(Records drawn from a dataset)
⟨
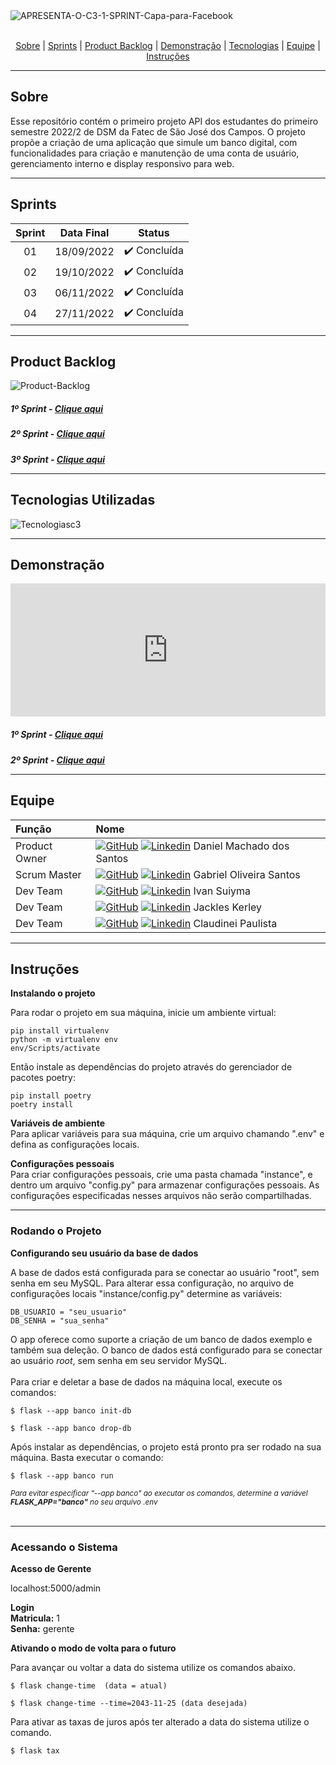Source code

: <div>

<img src="https://i.ibb.co/QDpNydM/APRESENTA-O-C3-1-SPRINT-Capa-para-Facebook.jpg" alt="APRESENTA-O-C3-1-SPRINT-Capa-para-Facebook" border="0" />

</div>
<br id="topo">
<p align="center">
    <a href="#sobre">Sobre</a>  |  
    <a href="#sprints">Sprints</a>  | 
    <a href="#backlogs">Product Backlog</a>  |  
    <a href="#demo">Demonstração</a>  |    
    <a href="#tecnologias">Tecnologias</a>  |  
    <a href="#equipe">Equipe</a> |
    <a href="#instru">Instruções</a>
</p>

---

<h2 id='sobre'>Sobre</h2>
Esse repositório contém o primeiro projeto API dos estudantes do primeiro semestre 2022/2 de DSM da Fatec de São José dos Campos. O projeto propõe a criação de uma aplicação que simule um banco digital, com funcionalidades para criação e manutenção de uma conta de usuário, gerenciamento interno e display responsivo para web.

---

<!-- ## :date: Sprints -->

<h2 id='sprints'>Sprints</h2>

| Sprint | Data Final |    Status    |
| :----: | :--------: | :----------: |
|   01   | 18/09/2022 | ✔️ Concluída |
|   02   | 19/10/2022 | ✔️ Concluída |
|   03   | 06/11/2022 | ✔️ Concluída |
|   04   | 27/11/2022 | ✔️ Concluída  |

---

<!-- ## :open_file_folder:Product Backlog -->

<h2 id='backlogs'>Product Backlog</h2>

<img src="https://i.ibb.co/QkjxWmN/backlog-total.jpg" alt="Product-Backlog" border="0">

<h5>1º Sprint -  <a href="https://i.ibb.co/TgW062T/pb1.png">Clique aqui</a>

<h5>2º Sprint -  <a href="https://i.ibb.co/M6n9cFr/Product-Backlog.jpg">Clique aqui</a>

<h5>3º Sprint -  <a href="https://i.ibb.co/HHS62zn/back-log-sprint-3.jpg">Clique aqui</a>

---

<h2 name='tecnologias'>Tecnologias Utilizadas</h2>

<img src="https://i.ibb.co/pfvD7fv/Tecnologiasc3.jpg" alt="Tecnologiasc3" border="0">

---

<h2 id='demo'>Demonstração</h2>

<!-- <video width="320" height="240" autoplay>
  <source src="banco/static/video/xbank.mp4" type="video/mp4" alt='video demo'>
</video> -->
<!-- <div style="position: relative; padding-bottom: 42.34375%; height: 0;"><iframe src="https://www.loom.com/embed/40d65d6ff2574e0586003a2e2f3d7e57" frameborder="0" webkitallowfullscreen mozallowfullscreen allowfullscreen style="position: absolute; top: 0;
left: 0; width: 100%; height: 100%;"></iframe></div> -->

<div style="position: relative; padding-bottom: 42.34375%; height: 0;"><iframe src="https://www.loom.com/embed/a5c05efc58e44b94b086379f886e833c" frameborder="0" webkitallowfullscreen mozallowfullscreen allowfullscreen style="position: absolute; top: 0; left: 0; width: 100%; height: 100%;"></iframe></div>
<h5>1º Sprint -  <a href="https://www.loom.com/share/40d65d6ff2574e0586003a2e2f3d7e57">Clique aqui</a>
<h5>2º Sprint -  <a href="https://www.loom.com/share/40d65d6ff2574e0586003a2e2f3d7e57">Clique aqui</a>

---

<h2 id='equipe'>Equipe</h2>

<!-- |    Função     | Nome                      |
| :-----------: | :------------------------ |
| Product Owner | Daniel Machado dos Santos [![GitHub](https://i.stack.imgur.com/tskMh.png)](https://github.com/dmssjk/) [![Linkedin](https://i.stack.imgur.com/gVE0j.png)](https://www.linkedin.com/)|
| Scrum Master  | Gabriel Oliveira Santos   [![GitHub](https://i.stack.imgur.com/tskMh.png)](https://github.com/dosantos-ogabriel) [![Linkedin](https://i.stack.imgur.com/gVE0j.png)](https://www.linkedin.com/)||
|   Dev Team    | Ivan Suiyma               [![GitHub](https://i.stack.imgur.com/tskMh.png)](https://github.com/IvanSuiyama) [![Linkedin](https://i.stack.imgur.com/gVE0j.png)](https://www.linkedin.com/)|
|   Dev Team    | Jackles Kerley            [![GitHub](https://i.stack.imgur.com/tskMh.png)](https://github.com/JacklesKerley) [![Linkedin](https://i.stack.imgur.com/gVE0j.png)](https://www.linkedin.com/)|
|   Dev Team    | Claudinei Paulista        [![GitHub](https://i.stack.imgur.com/tskMh.png)](https://github.com/) [![Linkedin](https://i.stack.imgur.com/gVE0j.png)](https://www.linkedin.com/)|
 -->

| Função        | Nome                                                                                                                                                                                         |
| :------------ | :------------------------------------------------------------------------------------------------------------------------------------------------------------------------------------------- |
| Product Owner | [![GitHub](https://i.stack.imgur.com/tskMh.png)](https://github.com/dmssjk/) [![Linkedin](https://i.stack.imgur.com/gVE0j.png)](https://www.linkedin.com/) Daniel Machado dos Santos         |
| Scrum Master  | [![GitHub](https://i.stack.imgur.com/tskMh.png)](https://github.com/dosantos-ogabriel) [![Linkedin](https://i.stack.imgur.com/gVE0j.png)](https://www.linkedin.com/) Gabriel Oliveira Santos |
| Dev Team      | [![GitHub](https://i.stack.imgur.com/tskMh.png)](https://github.com/IvanSuiyama) [![Linkedin](https://i.stack.imgur.com/gVE0j.png)](https://www.linkedin.com/) Ivan Suiyma                   |
| Dev Team      | [![GitHub](https://i.stack.imgur.com/tskMh.png)](https://github.com/JacklesKerley) [![Linkedin](https://i.stack.imgur.com/gVE0j.png)](https://www.linkedin.com/) Jackles Kerley              |
| Dev Team      | [![GitHub](https://i.stack.imgur.com/tskMh.png)](https://github.com/) [![Linkedin](https://i.stack.imgur.com/gVE0j.png)](https://www.linkedin.com/) Claudinei Paulista                       |

---

<h2 id='instru'>Instruções</h2>

**Instalando o projeto**

Para rodar o projeto em sua máquina, inicie um ambiente virtual:

```
pip install virtualenv
python -m virtualenv env
env/Scripts/activate
```

Então instale as dependências do projeto através do gerenciador de pacotes poetry:

```
pip install poetry
poetry install
```

**Variáveis de ambiente** <br>
Para aplicar variáveis para sua máquina, crie um arquivo chamando ".env" e defina as configurações locais. <br>

**Configurações pessoais** <br>
Para criar configurações pessoais, crie uma pasta chamada "instance", e dentro um arquivo "config.py" para armazenar configurações pessoais. As configurações especificadas nesses arquivos não serão compartilhadas.

---
<h3>Rodando o Projeto</h3>

**Configurando seu usuário da base de dados**<br>

A base de dados está configurada para se conectar ao usuário "root", sem senha em seu MySQL.
Para alterar essa configuração, no arquivo de configurações locais "instance/config.py" determine as variáveis:

```
DB_USUARIO = "seu_usuario"
DB_SENHA = "sua_senha"
```

O app oferece como suporte a criação de um banco de dados exemplo e também sua deleção. O banco de dados está configurado para se conectar ao usuário _root_, sem senha em seu servidor MySQL.<br><br>
Para criar e deletar a base de dados na máquina local, execute os comandos:<br>
```
$ flask --app banco init-db

$ flask --app banco drop-db
```
Após instalar as dependências, o projeto está pronto pra ser rodado na sua máquina. Basta executar o comando:

```
$ flask --app banco run
```

<small>_Para evitar especificar "--app banco" ao executar os comandos, determine a variável **FLASK_APP="banco"** no seu arquivo .env_</small><br><br>

---

<h3>Acessando o Sistema</h3>

**Acesso de Gerente**<br>

localhost:5000/admin

**Login**<br>
**Matricula:** 1  
**Senha:** gerente   


**Ativando o modo de volta para o futuro**<br>

Para avançar ou voltar a data do sistema utilize os comandos abaixo.  
 

```
$ flask change-time  (data = atual)

$ flask change-time --time=2043-11-25 (data desejada)
```

Para ativar as taxas de juros após ter alterado a data do sistema utilize o comando.  

```
$ flask tax
```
⟩
If a line in the entries includes the word "executar", copy that line out.

Após instalar as dependências, o projeto está pronto pra ser rodado na sua máquina. Basta executar o comando:
<small>_Para evitar especificar "--app banco" ao executar os comandos, determine a variável **FLASK_APP="banco"** no seu arquivo .env_</small><br><br>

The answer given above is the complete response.